## Your instructions
Go through the entries and write each one out again unchanged.

---------- Given information

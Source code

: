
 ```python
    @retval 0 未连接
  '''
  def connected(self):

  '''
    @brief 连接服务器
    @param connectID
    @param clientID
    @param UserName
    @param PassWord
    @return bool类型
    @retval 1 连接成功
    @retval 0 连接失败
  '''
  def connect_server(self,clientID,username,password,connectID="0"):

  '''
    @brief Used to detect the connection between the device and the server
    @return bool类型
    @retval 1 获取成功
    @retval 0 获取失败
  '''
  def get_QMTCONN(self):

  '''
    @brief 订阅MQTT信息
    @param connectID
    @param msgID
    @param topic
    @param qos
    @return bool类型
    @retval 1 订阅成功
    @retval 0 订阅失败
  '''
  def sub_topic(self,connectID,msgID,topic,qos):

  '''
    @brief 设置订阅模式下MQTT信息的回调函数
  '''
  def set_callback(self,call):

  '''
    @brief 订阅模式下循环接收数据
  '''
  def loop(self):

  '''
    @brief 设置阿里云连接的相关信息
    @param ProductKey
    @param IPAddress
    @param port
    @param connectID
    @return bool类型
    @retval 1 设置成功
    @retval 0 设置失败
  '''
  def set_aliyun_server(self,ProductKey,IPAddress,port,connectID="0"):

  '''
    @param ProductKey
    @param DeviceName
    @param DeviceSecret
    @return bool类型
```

--------------------

## Exercise response
Source code

:
 ```python
    @retval 0 未连接
  '''
  def connected(self):

  '''
    @brief 连接服务器
    @param connectID
    @param clientID
    @param UserName
    @param PassWord
    @return bool类型
    @retval 1 连接成功
    @retval 0 连接失败
  '''
  def connect_server(self,clientID,username,password,connectID="0"):

  '''
    @brief Used to detect the connection between the device and the server
    @return bool类型
    @retval 1 获取成功
    @retval 0 获取失败
  '''
  def get_QMTCONN(self):

  '''
    @brief 订阅MQTT信息
    @param connectID
    @param msgID
    @param topic
    @param qos
    @return bool类型
    @retval 1 订阅成功
    @retval 0 订阅失败
  '''
  def sub_topic(self,connectID,msgID,topic,qos):

  '''
    @brief 设置订阅模式下MQTT信息的回调函数
  '''
  def set_callback(self,call):

  '''
    @brief 订阅模式下循环接收数据
  '''
  def loop(self):

  '''
    @brief 设置阿里云连接的相关信息
    @param ProductKey
    @param IPAddress
    @param port
    @param connectID
    @return bool类型
    @retval 1 设置成功
    @retval 0 设置失败
  '''
  def set_aliyun_server(self,ProductKey,IPAddress,port,connectID="0"):

  '''
    @param ProductKey
    @param DeviceName
    @param DeviceSecret
    @return bool类型
```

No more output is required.